(Records contained in a dataset)
Content starts
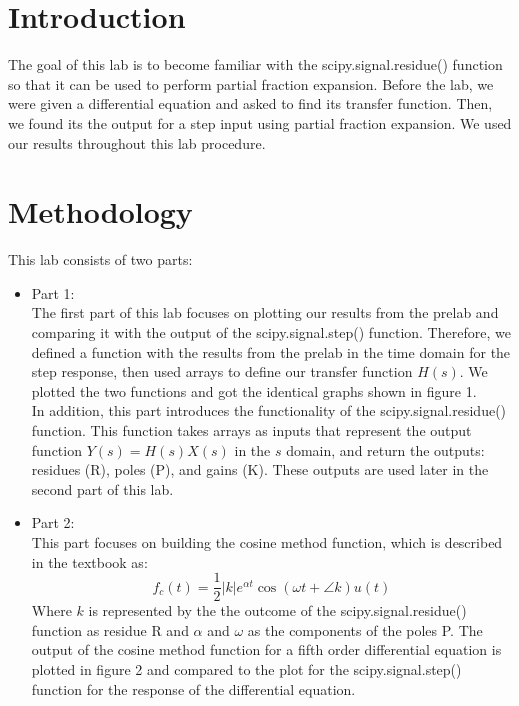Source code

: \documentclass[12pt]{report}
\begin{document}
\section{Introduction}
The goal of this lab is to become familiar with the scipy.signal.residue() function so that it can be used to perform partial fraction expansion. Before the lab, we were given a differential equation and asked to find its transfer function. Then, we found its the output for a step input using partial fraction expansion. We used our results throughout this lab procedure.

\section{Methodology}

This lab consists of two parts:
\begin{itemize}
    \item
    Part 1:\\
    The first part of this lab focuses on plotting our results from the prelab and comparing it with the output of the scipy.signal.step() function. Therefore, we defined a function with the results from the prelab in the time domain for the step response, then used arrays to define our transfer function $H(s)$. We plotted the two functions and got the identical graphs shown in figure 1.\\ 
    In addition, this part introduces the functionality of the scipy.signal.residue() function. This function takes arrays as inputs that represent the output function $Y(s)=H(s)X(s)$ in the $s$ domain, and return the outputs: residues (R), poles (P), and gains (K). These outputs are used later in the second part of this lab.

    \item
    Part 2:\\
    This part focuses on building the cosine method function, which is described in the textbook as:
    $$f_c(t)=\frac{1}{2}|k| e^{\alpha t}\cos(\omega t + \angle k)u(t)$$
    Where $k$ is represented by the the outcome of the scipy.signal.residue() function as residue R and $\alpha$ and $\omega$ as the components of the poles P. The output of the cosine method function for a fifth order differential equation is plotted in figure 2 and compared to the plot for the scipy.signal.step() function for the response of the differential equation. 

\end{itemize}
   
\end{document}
Content ends
Content starts
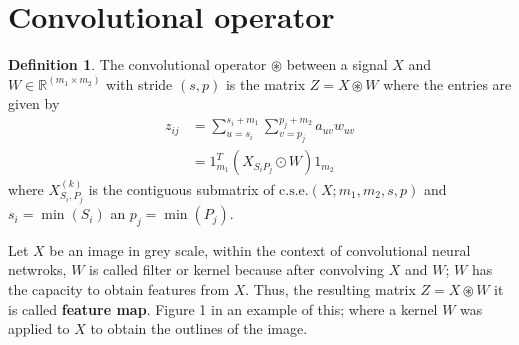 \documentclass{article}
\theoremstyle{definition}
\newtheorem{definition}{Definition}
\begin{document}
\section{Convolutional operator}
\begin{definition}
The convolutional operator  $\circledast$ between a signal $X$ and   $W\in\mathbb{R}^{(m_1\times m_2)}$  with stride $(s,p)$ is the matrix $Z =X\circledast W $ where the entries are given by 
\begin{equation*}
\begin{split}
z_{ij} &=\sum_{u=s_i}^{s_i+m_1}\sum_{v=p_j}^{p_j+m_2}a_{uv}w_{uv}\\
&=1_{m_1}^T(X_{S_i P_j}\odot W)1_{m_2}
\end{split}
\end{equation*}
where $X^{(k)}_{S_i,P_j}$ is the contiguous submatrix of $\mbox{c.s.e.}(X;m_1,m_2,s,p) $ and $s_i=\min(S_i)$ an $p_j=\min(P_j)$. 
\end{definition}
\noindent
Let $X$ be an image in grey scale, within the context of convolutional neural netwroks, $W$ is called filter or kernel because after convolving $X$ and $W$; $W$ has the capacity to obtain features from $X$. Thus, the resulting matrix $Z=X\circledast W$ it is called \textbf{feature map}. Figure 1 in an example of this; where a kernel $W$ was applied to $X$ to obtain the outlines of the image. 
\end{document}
Content ends
Content starts
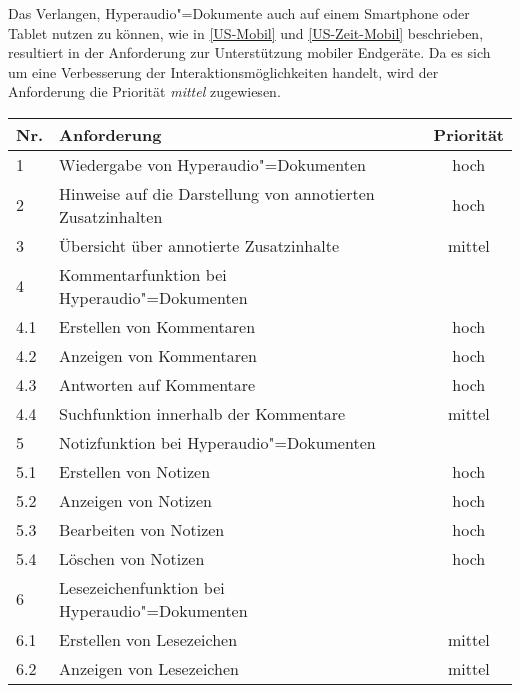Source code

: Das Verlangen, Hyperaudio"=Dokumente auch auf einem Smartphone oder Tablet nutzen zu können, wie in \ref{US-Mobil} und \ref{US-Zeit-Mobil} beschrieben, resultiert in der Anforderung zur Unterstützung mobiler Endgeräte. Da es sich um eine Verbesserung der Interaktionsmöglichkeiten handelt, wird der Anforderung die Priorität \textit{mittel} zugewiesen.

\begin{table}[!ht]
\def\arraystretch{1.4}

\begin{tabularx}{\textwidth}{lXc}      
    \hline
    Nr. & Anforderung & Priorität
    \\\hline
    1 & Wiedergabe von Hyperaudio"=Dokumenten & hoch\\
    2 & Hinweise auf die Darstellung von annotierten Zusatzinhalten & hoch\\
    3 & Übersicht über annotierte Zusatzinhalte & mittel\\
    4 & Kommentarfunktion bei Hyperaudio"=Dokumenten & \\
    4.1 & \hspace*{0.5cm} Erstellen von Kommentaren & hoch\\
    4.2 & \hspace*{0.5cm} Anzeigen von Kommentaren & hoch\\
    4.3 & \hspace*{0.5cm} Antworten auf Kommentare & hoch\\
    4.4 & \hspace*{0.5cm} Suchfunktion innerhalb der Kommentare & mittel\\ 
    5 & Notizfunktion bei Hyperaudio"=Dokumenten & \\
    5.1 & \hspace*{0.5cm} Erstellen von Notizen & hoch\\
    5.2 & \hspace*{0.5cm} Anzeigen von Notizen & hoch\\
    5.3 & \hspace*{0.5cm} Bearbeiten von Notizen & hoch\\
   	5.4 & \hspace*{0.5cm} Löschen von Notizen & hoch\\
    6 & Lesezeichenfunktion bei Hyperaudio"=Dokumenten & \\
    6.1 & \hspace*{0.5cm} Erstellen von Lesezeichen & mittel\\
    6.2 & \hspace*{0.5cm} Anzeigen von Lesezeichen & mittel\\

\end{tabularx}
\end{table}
Content ends
Task details: For this task, write out exactly the lines of the entries above, starting at the line with "Bearbeiten von Notizen & hoch\\" and ending at the line with "Anzeigen von Lesezeichen & mittel\\", both included, and no others.

Worked solution:
    5.3 & \hspace*{0.5cm} Bearbeiten von Notizen & hoch\\
   	5.4 & \hspace*{0.5cm} Löschen von Notizen & hoch\\
    6 & Lesezeichenfunktion bei Hyperaudio"=Dokumenten & \\
    6.1 & \hspace*{0.5cm} Erstellen von Lesezeichen & mittel\\
    6.2 & \hspace*{0.5cm} Anzeigen von Lesezeichen & mittel\\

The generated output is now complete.